Judge Gorsuch stated that TransAm had not violated the STAA, because Mr. Maddin, in his view, had not refused to “operate” a “vehicle” because of his good-faith safety concerns about that “vehicle.”  The STAA does not define the term “operate.”  But it does define “commercial motor vehicle” to mean “a self-propelled or towed vehicle used on the highways in commerce principally to transport passengers or cargo” where the vehicle, among other things, weighs at least five tons.  The specific provision at issue in this statute uses the word “vehicle,” not “commercial motor vehicle” or “motor vehicle.”  It is reasonable to assume that Congress meant the word “vehicle” to include, but not to be limited to, a “motor vehicle.”

Judge Gorsuch claimed that TransAm fired Mr. Maddin not because he refused to operate a vehicle due to his safety concerns, but instead because he refused to exercise his statutory “right” to not operate the tractor-trailer until help arrived.  That claim ignores the fact that Mr. Maddin was worried that, if he were to stay with the tractor-trailer, he could freeze to death.  The real issue is whether he refused to operate not just the tractor, but also the trailer, because of those safety concerns; and whether that refusal was protected by the STAA.

In essence, Judge Gorsuch treated the tractor-trailer as if they were two separate vehicles.  Clearly, Mr. Maddin was able to operate the tractor safely.  However, the tractor could not pull the trailer safely.  Mr. Maddin unhitched the locked trailer and drove off in the tractor.  And TransAm fired him for doing that.

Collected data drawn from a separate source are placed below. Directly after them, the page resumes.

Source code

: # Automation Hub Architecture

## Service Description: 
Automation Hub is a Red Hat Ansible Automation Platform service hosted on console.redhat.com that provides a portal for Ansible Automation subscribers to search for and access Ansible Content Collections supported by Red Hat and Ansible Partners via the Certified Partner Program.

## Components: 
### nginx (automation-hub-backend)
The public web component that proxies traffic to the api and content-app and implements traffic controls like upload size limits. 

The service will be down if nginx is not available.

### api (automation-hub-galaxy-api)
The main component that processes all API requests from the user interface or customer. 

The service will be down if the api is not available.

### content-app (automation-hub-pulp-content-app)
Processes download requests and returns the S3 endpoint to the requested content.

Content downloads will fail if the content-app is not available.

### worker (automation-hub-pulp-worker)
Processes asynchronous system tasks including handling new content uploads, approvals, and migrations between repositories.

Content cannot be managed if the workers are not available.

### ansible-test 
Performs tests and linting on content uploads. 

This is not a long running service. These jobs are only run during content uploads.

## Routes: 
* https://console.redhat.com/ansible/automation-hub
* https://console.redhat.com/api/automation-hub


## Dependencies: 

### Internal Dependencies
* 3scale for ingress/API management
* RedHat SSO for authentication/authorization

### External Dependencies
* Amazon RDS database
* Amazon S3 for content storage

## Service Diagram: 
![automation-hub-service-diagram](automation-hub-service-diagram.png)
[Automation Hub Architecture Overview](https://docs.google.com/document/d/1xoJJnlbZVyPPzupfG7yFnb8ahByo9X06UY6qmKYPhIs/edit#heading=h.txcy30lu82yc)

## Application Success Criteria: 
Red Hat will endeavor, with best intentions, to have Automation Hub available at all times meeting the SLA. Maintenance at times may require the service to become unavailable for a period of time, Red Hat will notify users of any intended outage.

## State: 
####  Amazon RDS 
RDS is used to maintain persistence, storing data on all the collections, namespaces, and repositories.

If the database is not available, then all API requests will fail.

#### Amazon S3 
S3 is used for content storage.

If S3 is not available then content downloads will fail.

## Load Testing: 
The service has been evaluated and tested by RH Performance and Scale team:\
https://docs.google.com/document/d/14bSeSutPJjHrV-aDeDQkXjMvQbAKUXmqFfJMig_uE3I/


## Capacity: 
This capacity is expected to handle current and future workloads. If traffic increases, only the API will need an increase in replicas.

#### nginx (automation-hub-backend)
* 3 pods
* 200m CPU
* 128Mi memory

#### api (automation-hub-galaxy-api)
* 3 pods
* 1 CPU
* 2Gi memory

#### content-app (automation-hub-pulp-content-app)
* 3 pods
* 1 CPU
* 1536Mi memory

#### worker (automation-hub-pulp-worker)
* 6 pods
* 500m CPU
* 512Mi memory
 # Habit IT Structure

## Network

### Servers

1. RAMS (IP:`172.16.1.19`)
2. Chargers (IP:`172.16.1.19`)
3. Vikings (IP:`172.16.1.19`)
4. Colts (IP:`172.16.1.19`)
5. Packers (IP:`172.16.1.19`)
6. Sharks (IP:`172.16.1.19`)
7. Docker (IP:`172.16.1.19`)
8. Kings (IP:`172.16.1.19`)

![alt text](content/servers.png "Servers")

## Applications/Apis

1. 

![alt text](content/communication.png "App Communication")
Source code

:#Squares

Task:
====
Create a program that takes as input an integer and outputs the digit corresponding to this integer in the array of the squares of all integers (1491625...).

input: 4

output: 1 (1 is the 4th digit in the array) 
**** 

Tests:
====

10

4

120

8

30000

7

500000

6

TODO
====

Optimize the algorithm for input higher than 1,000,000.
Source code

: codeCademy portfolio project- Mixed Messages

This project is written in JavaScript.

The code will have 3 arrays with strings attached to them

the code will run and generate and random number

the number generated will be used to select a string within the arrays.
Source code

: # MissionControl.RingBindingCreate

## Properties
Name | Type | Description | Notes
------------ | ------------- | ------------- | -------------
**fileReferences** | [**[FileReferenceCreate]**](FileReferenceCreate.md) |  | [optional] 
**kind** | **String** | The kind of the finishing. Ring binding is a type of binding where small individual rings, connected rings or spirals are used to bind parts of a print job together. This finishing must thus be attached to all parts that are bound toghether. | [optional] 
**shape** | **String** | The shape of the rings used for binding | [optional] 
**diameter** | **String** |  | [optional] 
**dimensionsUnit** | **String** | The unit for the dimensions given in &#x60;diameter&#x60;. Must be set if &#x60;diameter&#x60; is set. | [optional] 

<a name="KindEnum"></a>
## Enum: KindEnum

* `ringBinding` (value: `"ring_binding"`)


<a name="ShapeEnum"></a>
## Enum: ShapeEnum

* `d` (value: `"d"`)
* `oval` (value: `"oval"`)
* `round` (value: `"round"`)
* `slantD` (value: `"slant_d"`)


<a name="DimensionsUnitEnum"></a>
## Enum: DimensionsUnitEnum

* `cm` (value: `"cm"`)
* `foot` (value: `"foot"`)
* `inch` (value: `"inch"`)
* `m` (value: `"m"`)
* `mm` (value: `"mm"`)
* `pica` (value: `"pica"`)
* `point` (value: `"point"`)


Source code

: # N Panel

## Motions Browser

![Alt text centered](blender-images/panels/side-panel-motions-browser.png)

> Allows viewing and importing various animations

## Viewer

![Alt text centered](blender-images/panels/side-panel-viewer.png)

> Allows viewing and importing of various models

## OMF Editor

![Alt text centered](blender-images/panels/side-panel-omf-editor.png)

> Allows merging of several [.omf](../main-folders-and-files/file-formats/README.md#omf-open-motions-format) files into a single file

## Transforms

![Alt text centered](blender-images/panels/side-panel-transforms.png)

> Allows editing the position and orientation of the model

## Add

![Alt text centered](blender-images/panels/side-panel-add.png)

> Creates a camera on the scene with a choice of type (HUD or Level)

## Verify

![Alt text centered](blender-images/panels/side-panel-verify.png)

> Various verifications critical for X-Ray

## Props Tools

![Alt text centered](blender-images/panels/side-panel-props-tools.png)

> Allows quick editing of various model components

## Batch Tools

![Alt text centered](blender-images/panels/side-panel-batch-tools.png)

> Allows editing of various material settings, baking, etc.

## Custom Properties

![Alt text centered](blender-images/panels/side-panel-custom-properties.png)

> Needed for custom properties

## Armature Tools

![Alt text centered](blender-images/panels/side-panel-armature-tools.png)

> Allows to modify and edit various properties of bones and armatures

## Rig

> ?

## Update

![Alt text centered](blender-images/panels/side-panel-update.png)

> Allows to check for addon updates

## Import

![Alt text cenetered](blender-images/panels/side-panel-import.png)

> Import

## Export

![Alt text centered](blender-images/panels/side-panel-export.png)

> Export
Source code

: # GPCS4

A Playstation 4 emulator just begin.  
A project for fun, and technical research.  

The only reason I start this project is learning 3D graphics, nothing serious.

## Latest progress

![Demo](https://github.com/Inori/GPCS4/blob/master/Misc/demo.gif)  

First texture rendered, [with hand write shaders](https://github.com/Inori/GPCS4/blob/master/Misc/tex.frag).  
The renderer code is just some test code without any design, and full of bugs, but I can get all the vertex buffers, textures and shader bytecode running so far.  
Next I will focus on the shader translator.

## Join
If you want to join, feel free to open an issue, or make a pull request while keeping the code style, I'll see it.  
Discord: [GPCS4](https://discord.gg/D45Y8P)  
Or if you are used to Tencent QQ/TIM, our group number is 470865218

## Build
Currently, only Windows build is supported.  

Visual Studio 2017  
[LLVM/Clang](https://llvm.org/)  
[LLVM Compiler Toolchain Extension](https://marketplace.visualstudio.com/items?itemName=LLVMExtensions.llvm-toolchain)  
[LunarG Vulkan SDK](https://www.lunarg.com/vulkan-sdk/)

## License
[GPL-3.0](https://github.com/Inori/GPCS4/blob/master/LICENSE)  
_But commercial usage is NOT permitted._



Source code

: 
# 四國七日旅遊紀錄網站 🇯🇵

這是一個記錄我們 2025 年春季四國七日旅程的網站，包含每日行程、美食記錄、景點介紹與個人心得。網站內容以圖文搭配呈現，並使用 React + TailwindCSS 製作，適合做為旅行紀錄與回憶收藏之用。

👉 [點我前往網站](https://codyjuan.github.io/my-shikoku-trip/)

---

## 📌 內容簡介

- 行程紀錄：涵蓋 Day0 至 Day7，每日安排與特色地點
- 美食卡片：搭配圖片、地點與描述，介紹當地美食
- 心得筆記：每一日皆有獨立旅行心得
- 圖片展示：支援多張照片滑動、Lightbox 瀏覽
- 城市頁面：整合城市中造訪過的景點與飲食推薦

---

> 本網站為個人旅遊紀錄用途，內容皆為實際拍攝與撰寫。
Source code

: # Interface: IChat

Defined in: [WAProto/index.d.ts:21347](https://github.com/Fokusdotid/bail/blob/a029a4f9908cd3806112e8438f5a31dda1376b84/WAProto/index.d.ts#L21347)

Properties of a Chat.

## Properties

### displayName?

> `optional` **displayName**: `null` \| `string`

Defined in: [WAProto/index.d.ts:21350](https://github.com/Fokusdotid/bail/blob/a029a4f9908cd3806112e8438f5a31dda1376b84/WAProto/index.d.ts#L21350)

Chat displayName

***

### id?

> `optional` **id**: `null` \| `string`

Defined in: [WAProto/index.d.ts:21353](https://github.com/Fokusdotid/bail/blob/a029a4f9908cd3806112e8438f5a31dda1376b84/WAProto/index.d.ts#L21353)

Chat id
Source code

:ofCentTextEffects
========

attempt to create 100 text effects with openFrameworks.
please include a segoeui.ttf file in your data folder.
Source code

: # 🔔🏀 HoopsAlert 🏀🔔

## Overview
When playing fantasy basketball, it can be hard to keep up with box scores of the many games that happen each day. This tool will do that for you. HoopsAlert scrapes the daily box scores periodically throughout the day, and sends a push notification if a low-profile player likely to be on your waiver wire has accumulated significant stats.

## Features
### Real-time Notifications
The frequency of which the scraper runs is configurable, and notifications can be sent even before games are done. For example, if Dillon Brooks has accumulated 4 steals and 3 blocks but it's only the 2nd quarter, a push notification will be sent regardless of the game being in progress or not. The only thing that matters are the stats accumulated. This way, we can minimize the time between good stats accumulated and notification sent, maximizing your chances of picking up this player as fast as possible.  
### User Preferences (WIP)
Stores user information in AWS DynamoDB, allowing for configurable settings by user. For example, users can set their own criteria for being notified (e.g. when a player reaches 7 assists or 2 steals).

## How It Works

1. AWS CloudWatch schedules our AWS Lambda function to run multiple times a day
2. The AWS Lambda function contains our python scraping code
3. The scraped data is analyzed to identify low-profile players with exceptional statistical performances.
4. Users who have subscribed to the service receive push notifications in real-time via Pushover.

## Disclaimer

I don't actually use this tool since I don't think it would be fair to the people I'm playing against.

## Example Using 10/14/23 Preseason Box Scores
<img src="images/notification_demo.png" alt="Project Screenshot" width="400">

TransAm clearly felt that Mr. Maddin had violated its rules by not operating or remaining with the trailer.  It treated the tractor and trailer as being one vehicle, or the trailer as a vehicle that its driver had no right to leave by the side of the road.  In other words, it fired him for refusing to operate the trailer.  That refusal was protected by the STAA because the driver’s and the public’s safety were at risk.

This seems obvious to ordinary human beings.  The fact that it was not obvious to Judge Gorsuch is deeply troubling.  Among other things, it raises serious questions about his claimed refusal to legislate.

His dissent adopted a disdain about the safety of drivers and the public that the STAA was enacted to protect.  The statute was passed to protect drivers and the public from companies’ insistence that their drivers choose between their jobs and being able to operate their vehicles safely.  Although his dissent is couched in terms of legislative intent, Judge Gorsuch adopted an interpretation that would have gutted much of that statute.  His claim that he has not attempted to legislate from the bench betrays either his failure to recognize what he did in this case or an attempt at outright deception about his methods.

The Senate has a legitimate right to be concerned when a federal judge ignores the clear intent of a federal statute.  The senators who are complaining about this dissent are Democrats.  In another situation, it could be Republicans who would complain.  Both would be right.  Federal judges must not legislate, and they must be honest about their methods.  This dissent, together with Judge Gorsuch’s other actions and decisions, demonstrates why the Senate should not confirm him to a lifetime seat on the Supreme Court.